Non è solo una data sul calendario. È il giorno in cui – almeno per un attimo – dovremmo tutti fermarci e guardarci attorno. Perché l’inquinamento non è più una minaccia lontana. È già qui, sotto forma di frammenti trasparenti e insidiosi. Negli oceani, nei fiumi, nella sabbia. Persino nei nostri piatti.
E il problema non è solo “quanto” plastica c’è in giro. È quanto poco ne sappiamo gestire.
Ogni anno produciamo più di 400 milioni di tonnellate di plastica. Una cifra che non dice molto finché non la incroci con la realtà: un tappo tra le onde, una bottiglia mezza sepolta nella sabbia, un cotton fioc sulla battigia.
Secondo ISPRA, l’80% dei rifiuti marini è plastica. E il nostro Mediterraneo, che per secoli è stato crocevia di vita e civiltà, oggi è diventato uno dei mari più inquinati del mondo. Un bacino chiuso, vulnerabile, che fatica a rigenerarsi.
La verità è semplice e scomoda: ci siamo abituati troppo bene all’usa e getta. Una bottiglietta al volo, un sacchetto in più, un piatto di plastica per fare prima. Ma in natura, nulla si getta davvero. La plastica resta. E si sbriciola. E si insinua.
Le colpe? Tante, e condivise: infrastrutture di raccolta carenti, filiere del riciclo zoppicanti, poca informazione e troppa distrazione. Eppure, continuiamo a comportarci come se il problema fosse di qualcun altro.

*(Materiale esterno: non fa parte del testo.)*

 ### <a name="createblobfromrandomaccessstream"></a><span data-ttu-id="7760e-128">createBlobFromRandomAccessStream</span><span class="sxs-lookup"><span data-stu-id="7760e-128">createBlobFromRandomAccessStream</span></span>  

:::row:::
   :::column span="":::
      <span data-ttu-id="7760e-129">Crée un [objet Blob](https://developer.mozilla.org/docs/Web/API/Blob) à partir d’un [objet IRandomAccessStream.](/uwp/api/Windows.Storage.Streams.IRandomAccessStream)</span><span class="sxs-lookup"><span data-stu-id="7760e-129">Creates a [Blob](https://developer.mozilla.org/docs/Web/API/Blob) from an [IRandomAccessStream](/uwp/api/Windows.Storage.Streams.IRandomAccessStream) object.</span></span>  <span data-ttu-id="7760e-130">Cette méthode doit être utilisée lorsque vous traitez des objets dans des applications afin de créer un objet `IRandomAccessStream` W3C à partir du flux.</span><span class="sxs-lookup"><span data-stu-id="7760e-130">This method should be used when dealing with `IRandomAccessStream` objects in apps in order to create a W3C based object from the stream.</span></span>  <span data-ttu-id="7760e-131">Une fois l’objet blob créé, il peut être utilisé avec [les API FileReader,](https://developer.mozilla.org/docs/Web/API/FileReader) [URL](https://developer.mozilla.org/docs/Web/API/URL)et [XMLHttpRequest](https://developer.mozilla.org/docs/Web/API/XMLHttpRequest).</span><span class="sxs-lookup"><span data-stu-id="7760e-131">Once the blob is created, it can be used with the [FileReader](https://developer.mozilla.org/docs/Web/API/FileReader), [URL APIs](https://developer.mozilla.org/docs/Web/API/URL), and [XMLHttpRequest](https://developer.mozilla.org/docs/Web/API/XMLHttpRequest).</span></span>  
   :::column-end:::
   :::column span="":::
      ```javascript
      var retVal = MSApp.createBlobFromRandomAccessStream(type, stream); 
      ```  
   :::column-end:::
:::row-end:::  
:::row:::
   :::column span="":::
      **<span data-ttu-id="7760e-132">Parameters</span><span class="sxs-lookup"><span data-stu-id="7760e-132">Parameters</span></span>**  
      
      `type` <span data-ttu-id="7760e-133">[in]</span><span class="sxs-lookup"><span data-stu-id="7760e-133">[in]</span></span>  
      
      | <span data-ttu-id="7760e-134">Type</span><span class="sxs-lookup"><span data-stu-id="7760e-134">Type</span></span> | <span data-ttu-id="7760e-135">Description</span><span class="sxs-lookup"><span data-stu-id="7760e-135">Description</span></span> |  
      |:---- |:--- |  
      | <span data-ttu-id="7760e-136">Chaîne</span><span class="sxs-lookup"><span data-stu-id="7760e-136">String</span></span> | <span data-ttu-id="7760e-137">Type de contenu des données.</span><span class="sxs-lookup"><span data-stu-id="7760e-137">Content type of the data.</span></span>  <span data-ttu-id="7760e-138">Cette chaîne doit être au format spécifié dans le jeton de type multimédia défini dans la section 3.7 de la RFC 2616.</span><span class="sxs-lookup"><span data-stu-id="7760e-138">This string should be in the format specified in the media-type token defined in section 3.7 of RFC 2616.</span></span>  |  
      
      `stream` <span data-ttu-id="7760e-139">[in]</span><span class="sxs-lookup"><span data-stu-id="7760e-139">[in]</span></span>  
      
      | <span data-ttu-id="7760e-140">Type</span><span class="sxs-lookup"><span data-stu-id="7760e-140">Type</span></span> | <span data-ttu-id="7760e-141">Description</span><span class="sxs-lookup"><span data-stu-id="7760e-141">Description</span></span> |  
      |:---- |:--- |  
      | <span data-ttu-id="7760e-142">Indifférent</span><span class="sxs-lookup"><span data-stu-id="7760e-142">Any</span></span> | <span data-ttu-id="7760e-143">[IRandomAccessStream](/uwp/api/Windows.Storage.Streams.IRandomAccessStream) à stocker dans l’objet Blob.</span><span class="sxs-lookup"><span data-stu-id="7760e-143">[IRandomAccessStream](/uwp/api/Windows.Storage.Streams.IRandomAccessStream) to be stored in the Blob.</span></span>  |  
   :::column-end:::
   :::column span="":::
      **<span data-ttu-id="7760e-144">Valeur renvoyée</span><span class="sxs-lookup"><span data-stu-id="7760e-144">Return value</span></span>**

Nel frattempo, la plastica si spezza in micro e nanoplastiche. Minuscole, sfuggenti, ovunque. Nei pesci. Nei molluschi. Nell’acqua. Nel nostro sangue, probabilmente. E con lei, un’eredità tossica che stiamo lasciando ai nostri figli.
Non è solo un problema ambientale. È economico, sanitario, culturale. Colpisce il turismo, la pesca, la credibilità di chi dice di amare il proprio territorio ma non lo protegge.
C’è chi dice che i piccoli gesti non servano. Ma non è vero. Se milioni di persone smettono di usare la plastica monouso, l’effetto si vede. Se ogni scuola insegna a differenziare bene, se ogni comune attiva un servizio di raccolta efficace, se ogni azienda ripensa i suoi imballaggi, qualcosa cambia.
La battaglia è culturale, prima ancora che tecnica. Serve una svolta: leggi iù coraggiose, educazione ambientale obbligatoria, controlli seri. Ma serve anche una nuova mentalità. Quella del riuso, della riparazione, del rispetto.
Perché se è vero che il tempo stringe, è anche vero che non è ancora troppo tardi.